雷球を作り出し、操るという手間と時間を、雷を宿らせた拳を使うことで短縮させる。
格闘を得意とするランチェスタならではのアイディアから生まれた技だった。
雷の爆発が晴れる。
一発一発が普通の魔族なら跡形もなく消し飛ばす雷撃を百発も喰らっていながら、セルは無傷で立っていた。

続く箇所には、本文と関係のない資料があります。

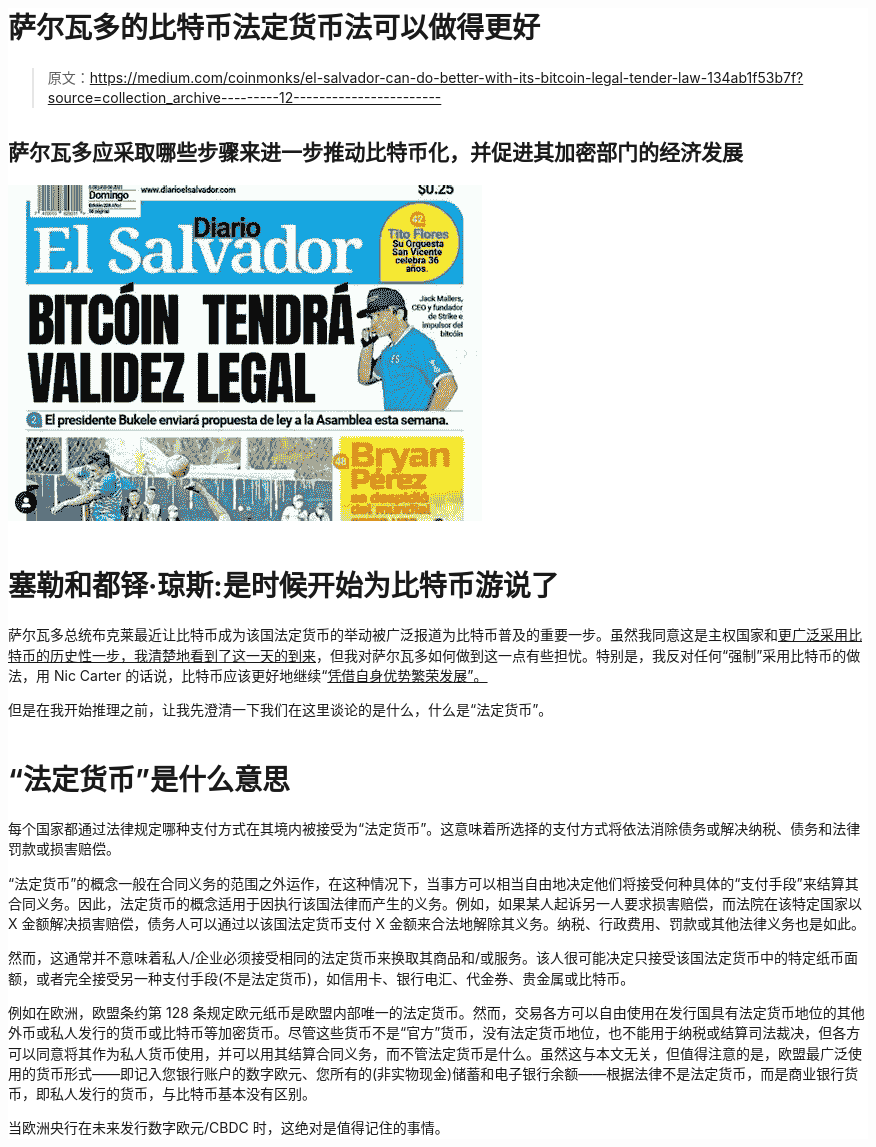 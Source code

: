 # 萨尔瓦多的比特币法定货币法可以做得更好

> 原文：<https://medium.com/coinmonks/el-salvador-can-do-better-with-its-bitcoin-legal-tender-law-134ab1f53b7f?source=collection_archive---------12----------------------->

## 萨尔瓦多应采取哪些步骤来进一步推动比特币化，并促进其加密部门的经济发展

![](img/eb30c87dd07350ae2d078fa7e880a751.png)

# 塞勒和都铎·琼斯:是时候开始为比特币游说了

萨尔瓦多总统布克莱最近让比特币成为该国法定货币的举动被广泛报道为比特币普及的重要一步。虽然我同意这是主权国家和[更广泛采用比特币的历史性一步，我清楚地看到了这一天的到来](https://andreabianconi.medium.com/which-country-will-first-enter-the-multi-trillion-bitcoin-adoption-race-a1d071d95edb)，但我对萨尔瓦多如何做到这一点有些担忧。特别是，我反对任何“强制”采用比特币的做法，用 Nic Carter 的话说，比特币应该更好地继续“[凭借自身优势繁荣发展”。](https://www.coindesk.com/el-salvador-bitcoin-mandate-article-7)

但是在我开始推理之前，让我先澄清一下我们在这里谈论的是什么，什么是“法定货币”。

# “法定货币”是什么意思

每个国家都通过法律规定哪种支付方式在其境内被接受为“法定货币”。这意味着所选择的支付方式将依法消除债务或解决纳税、债务和法律罚款或损害赔偿。

“法定货币”的概念一般在合同义务的范围之外运作，在这种情况下，当事方可以相当自由地决定他们将接受何种具体的“支付手段”来结算其合同义务。因此，法定货币的概念适用于因执行该国法律而产生的义务。例如，如果某人起诉另一人要求损害赔偿，而法院在该特定国家以 X 金额解决损害赔偿，债务人可以通过以该国法定货币支付 X 金额来合法地解除其义务。纳税、行政费用、罚款或其他法律义务也是如此。

然而，这通常并不意味着私人/企业必须接受相同的法定货币来换取其商品和/或服务。该人很可能决定只接受该国法定货币中的特定纸币面额，或者完全接受另一种支付手段(不是法定货币)，如信用卡、银行电汇、代金券、贵金属或比特币。

例如在欧洲，欧盟条约第 128 条规定欧元纸币是欧盟内部唯一的法定货币。然而，交易各方可以自由使用在发行国具有法定货币地位的其他外币或私人发行的货币或比特币等加密货币。尽管这些货币不是“官方”货币，没有法定货币地位，也不能用于纳税或结算司法裁决，但各方可以同意将其作为私人货币使用，并可以用其结算合同义务，而不管法定货币是什么。虽然这与本文无关，但值得注意的是，欧盟最广泛使用的货币形式——即记入您银行账户的数字欧元、您所有的(非实物现金)储蓄和电子银行余额——根据法律不是法定货币，而是商业银行货币，即私人发行的货币，与比特币基本没有区别。

当欧洲央行在未来发行数字欧元/CBDC 时，这绝对是值得记住的事情。
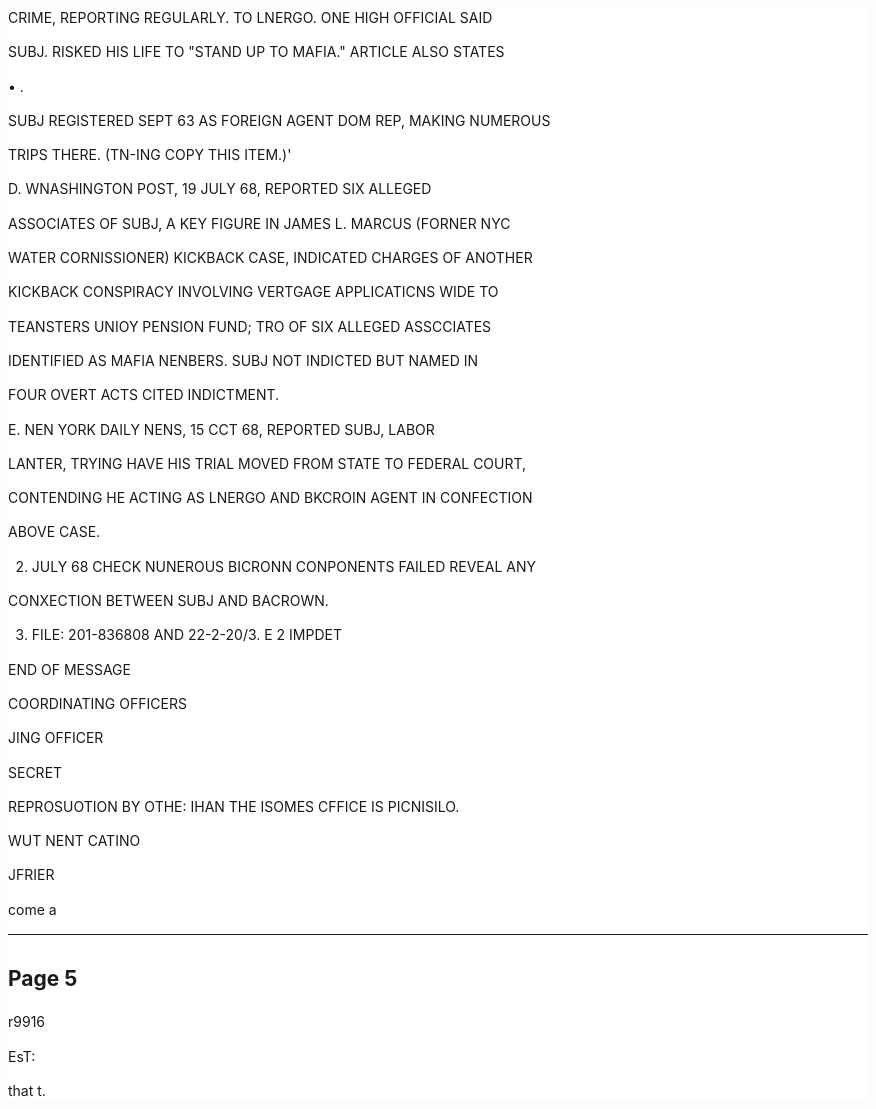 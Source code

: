CRIME, REPORTING REGULARLY. TO LNERGO. ONE HIGH OFFICIAL SAID

SUBJ. RISKED HIS LIFE TO "STAND UP TO MAFIA." ARTICLE ALSO STATES

• .

SUBJ REGISTERED SEPT 63 AS FOREIGN AGENT DOM REP, MAKING NUMEROUS

TRIPS THERE. (TN-ING COPY THIS ITEM.)'

D. WNASHINGTON POST, 19 JULY 68, REPORTED SIX ALLEGED

ASSOCIATES OF SUBJ, A KEY FIGURE IN JAMES L. MARCUS (FORNER NYC

WATER CORNISSIONER) KICKBACK CASE, INDICATED CHARGES OF ANOTHER

KICKBACK CONSPIRACY INVOLVING VERTGAGE APPLICATICNS WIDE TO

TEANSTERS UNIOY PENSION FUND; TRO OF SIX ALLEGED ASSCCIATES

IDENTIFIED AS MAFIA NENBERS. SUBJ NOT INDICTED BUT NAMED IN

FOUR OVERT ACTS CITED INDICTMENT.

E. NEN YORK DAILY NENS, 15 CCT 68, REPORTED SUBJ, LABOR

LANTER, TRYING HAVE HIS TRIAL MOVED FROM STATE TO FEDERAL COURT,

CONTENDING HE ACTING AS LNERGO AND BKCROIN AGENT IN CONFECTION

ABOVE CASE.

2. JULY 68 CHECK NUNEROUS BICRONN CONPONENTS FAILED REVEAL ANY

CONXECTION BETWEEN SUBJ AND BACROWN.

3. FILE: 201-836808 AND 22-2-20/3. E 2 IMPDET

END OF MESSAGE

COORDINATING OFFICERS

JING OFFICER

SECRET

REPROSUOTION BY OTHE: IHAN THE ISOMES CFFICE IS PICNISILO.

WUT NENT CATINO

JFRIER

come a

---

## Page 5

r9916

EsT:

that t.
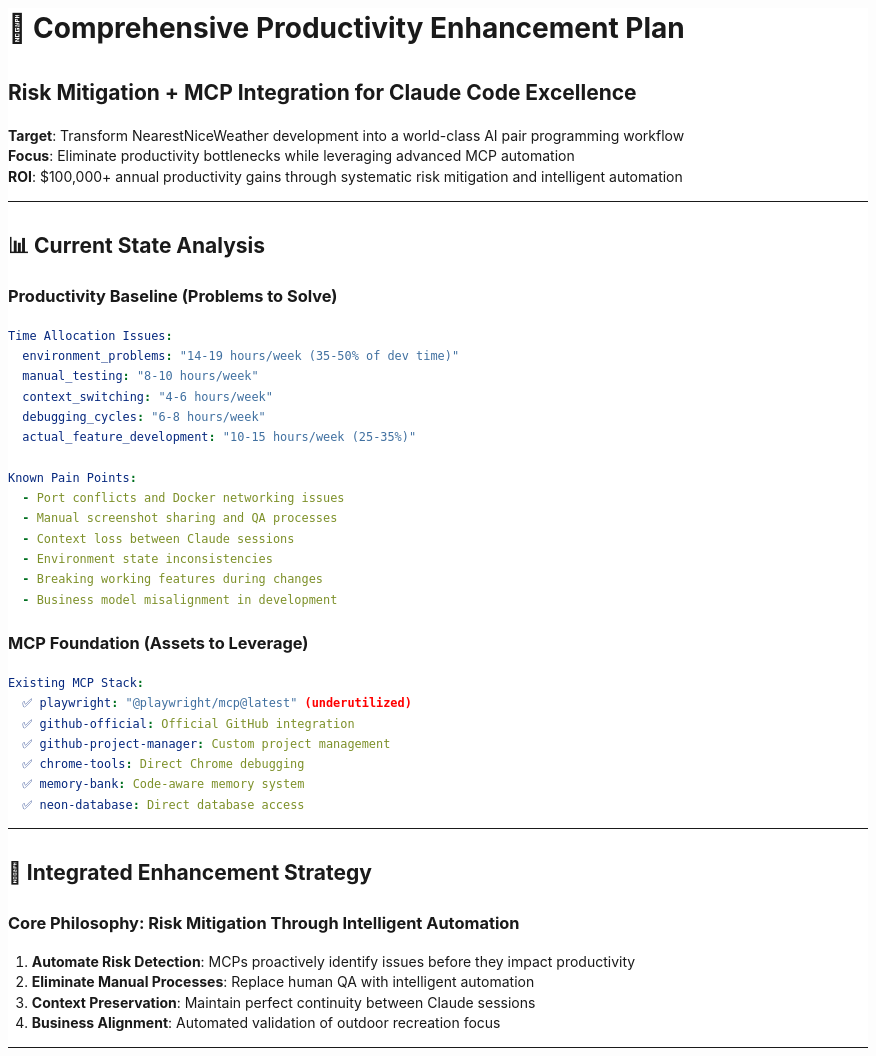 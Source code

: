 # 🚀 Comprehensive Productivity Enhancement Plan
## Risk Mitigation + MCP Integration for Claude Code Excellence

**Target**: Transform NearestNiceWeather development into a world-class AI pair programming workflow  
**Focus**: Eliminate productivity bottlenecks while leveraging advanced MCP automation  
**ROI**: $100,000+ annual productivity gains through systematic risk mitigation and intelligent automation

---

## 📊 Current State Analysis

### **Productivity Baseline (Problems to Solve)**
```yaml
Time Allocation Issues:
  environment_problems: "14-19 hours/week (35-50% of dev time)"
  manual_testing: "8-10 hours/week"
  context_switching: "4-6 hours/week" 
  debugging_cycles: "6-8 hours/week"
  actual_feature_development: "10-15 hours/week (25-35%)"

Known Pain Points:
  - Port conflicts and Docker networking issues
  - Manual screenshot sharing and QA processes
  - Context loss between Claude sessions
  - Environment state inconsistencies
  - Breaking working features during changes
  - Business model misalignment in development
```

### **MCP Foundation (Assets to Leverage)**
```yaml
Existing MCP Stack:
  ✅ playwright: "@playwright/mcp@latest" (underutilized)
  ✅ github-official: Official GitHub integration
  ✅ github-project-manager: Custom project management
  ✅ chrome-tools: Direct Chrome debugging
  ✅ memory-bank: Code-aware memory system
  ✅ neon-database: Direct database access
```

---

## 🎯 Integrated Enhancement Strategy

### **Core Philosophy**: Risk Mitigation Through Intelligent Automation
1. **Automate Risk Detection**: MCPs proactively identify issues before they impact productivity
2. **Eliminate Manual Processes**: Replace human QA with intelligent automation
3. **Context Preservation**: Maintain perfect continuity between Claude sessions
4. **Business Alignment**: Automated validation of outdoor recreation focus

---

「やはり、幼い羅刹などとは速度の次元が違いますね……久しぶりでしたのであなたの迅さについていけませんでしたよ」
「はっ、よく言う。あの程度の雷、あなたは回避も防御も必要ないじゃない。御自慢のマントで全部あっさりと吸い尽くしちゃってまあ……相変わらずの化け物ぶりね」
ランチェスタはそう言いながら、楽しげに口元を歪める。
セルの強さが、歯応えが、嬉しくて仕方ないといった感じだ。
「あなた相手ではそうも油断していられませんよ。何しろ、あなたは……私の二つ前の体を跡形もなく破壊してくれた張本人ですからね」
セルもまた口元を苦笑で歪める。
「ああ、風魔族だったけ? あの緑の体……」
「あの体はかなりお気に入りだったんですよ……それを遠慮なく……」
「じゃあ、これで、あなたを壊すのは二度目ってわけだ?」
ランチェスタの全身が一際激しい雷光を発したと思った瞬間、セルの視界から再びランチェスタの姿が消えた。
「翠玉突風(エメラルドガスト)!」
「雷撃(サンダーボルト)!」
セルの眼前に出現したランチェスタの雷を纏った右拳と、セルの突きだした翠色の風を纏った左掌が激突する。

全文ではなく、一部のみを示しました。